Elza Gomes da Conceição ou Elza Soares foi uma das mulheres mais gigantes do Brasil e isso se patenteou até o dia de sua morte aos 91 anos, quando o país se despede de uma das maiores artistas de sua história. O legado fica, e é amplo, construído ao longo de uma vida cheia de obras valiosas.
O canto de Elza Soares vai ecoar por muito tempo na nossa música, e como uma das vozes mais poderosas do país. Além disto, essa potência de Elza, também está presente em sua história de vida e nos temas sobre os quais cantava, a exemplo do futebol, pois não são poucas as letras de músicas gravadas por ela que relatam esse esporte de maneira singela entre seus versos. É bem verdade que a música mais famosa quando se fala de futebol, é a que ela canta sobre Garrincha, numa homenagem póstuma lançada dois anos depois do falecimento do craque. Entretanto, nesse relacionamento emblemático que Elza Soares tinha com o futebol (seu coração era rubro negro), a voz do milênio cantou sobre o grito da torcida do Flamengo, sobre ídolos do futebol paulista, e até sobre a oração que o futebol oferece numa tarde no Maracanã. Sem esquecer que foi madrinha da seleção brasileira na Copa do Mundo de 1962 e viajou com a delegação para o Chile para participar de um evento paralelo à Copa do Mundo, organizado por um empresário uruguaio.
Mas a relação com Garrincha é seguramente a mais conhecida do futebol brasileiro. Foram 15 anos vividos de forma veemente entre o amor e os conflitos, onde Elza expressava esse amor pelo noticiário esportivo, demonstrando apoio ao companheiro, chegando a patrocinar inclusive, uma cirurgia no joelho do anjo das pernas tortas.
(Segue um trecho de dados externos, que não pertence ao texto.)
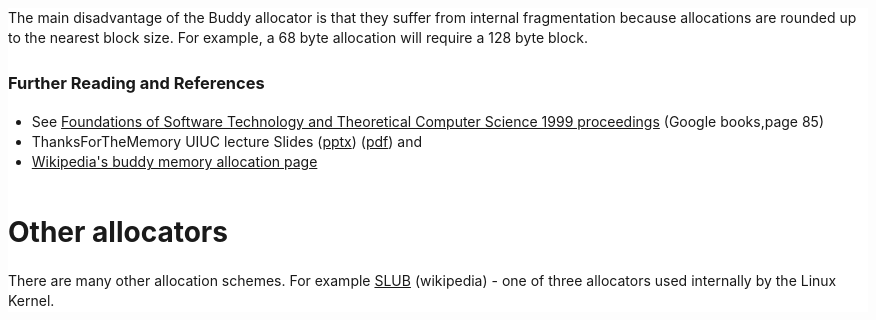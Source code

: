 The main disadvantage of the Buddy allocator is that they suffer from internal fragmentation because allocations are rounded up to the nearest block size. For example, a 68 byte allocation will require a 128 byte block.



### Further Reading and References
* See [Foundations of Software Technology and Theoretical Computer Science 1999 proceedings](http://books.google.com/books?id=0uHME7EfjQEC&lpg=PP1&pg=PA85#v=onepage&q&f=false) (Google books,page 85)
* ThanksForTheMemory UIUC lecture Slides ([pptx](https://subversion.ews.illinois.edu/svn/fa14-cs241/_shared/lectures/CS241-05-ThanksForTheMemorySlides.pptx)) ([pdf](https://subversion.ews.illinois.edu/svn/fa14-cs241/_shared/lectures/CS241-05-ThanksForTheMemorySlides.pptx.pdf))
and 
* [Wikipedia's buddy memory allocation page](http://en.wikipedia.org/wiki/Buddy_memory_allocation)

# Other allocators
There are many other allocation schemes. For example [SLUB](http://en.wikipedia.org/wiki/SLUB_%28software%29) (wikipedia) - one of three allocators used internally by the Linux Kernel.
Mas também necessitou conviver com pesadas críticas, precisamente daqueles que achavam que a carreira de Mané desmoronou por sua causa. Contudo, o senhor tempo traria suas respostas, seja pelo êxito na carreira da intérprete através de décadas, seja pelo lamentável fim de Mané, ao se tornar dependente do álcool.
Dentre os bons momentos do casal, conta-se que em certo dia comum, Elza Soares preparava um feijão em sua casa no Rio, precisamente na Ilha do Governador, quando ouviu Garrincha assobiar um samba. A cantora indagou onde o craque tinha escutado aquela música, e ele respondeu que havia criado a melodia. “Não sou sambista, mas dou meus assobios”, teria dito, conforme anunciado pela revista O Cruzeiro. Faltava só a letra, e que foi composta naquele mesmo dia, na própria cozinha, e que ficou intitulada de “Receita de Balanço”. Foi gravada em 1964, com assinatura de Mané na voz de Elza.
Outro fato Elza contaria, em sua biografia escrita por Zeca Camargo:
“Um dia eu estava almoçando e ouvi, no restaurante do hotel, alguém chamar Garrincha de aleijado. Quando eu virei para ver, era o Alfredo Di Stéfano. Fiquei enfurecida, senti vontade de chegar ali perto e dar um tapa na cara dele. Ele dizia que, como o Garrincha estava machucado, iria quebrar ele em campo quando o Brasil jogasse com a Espanha”.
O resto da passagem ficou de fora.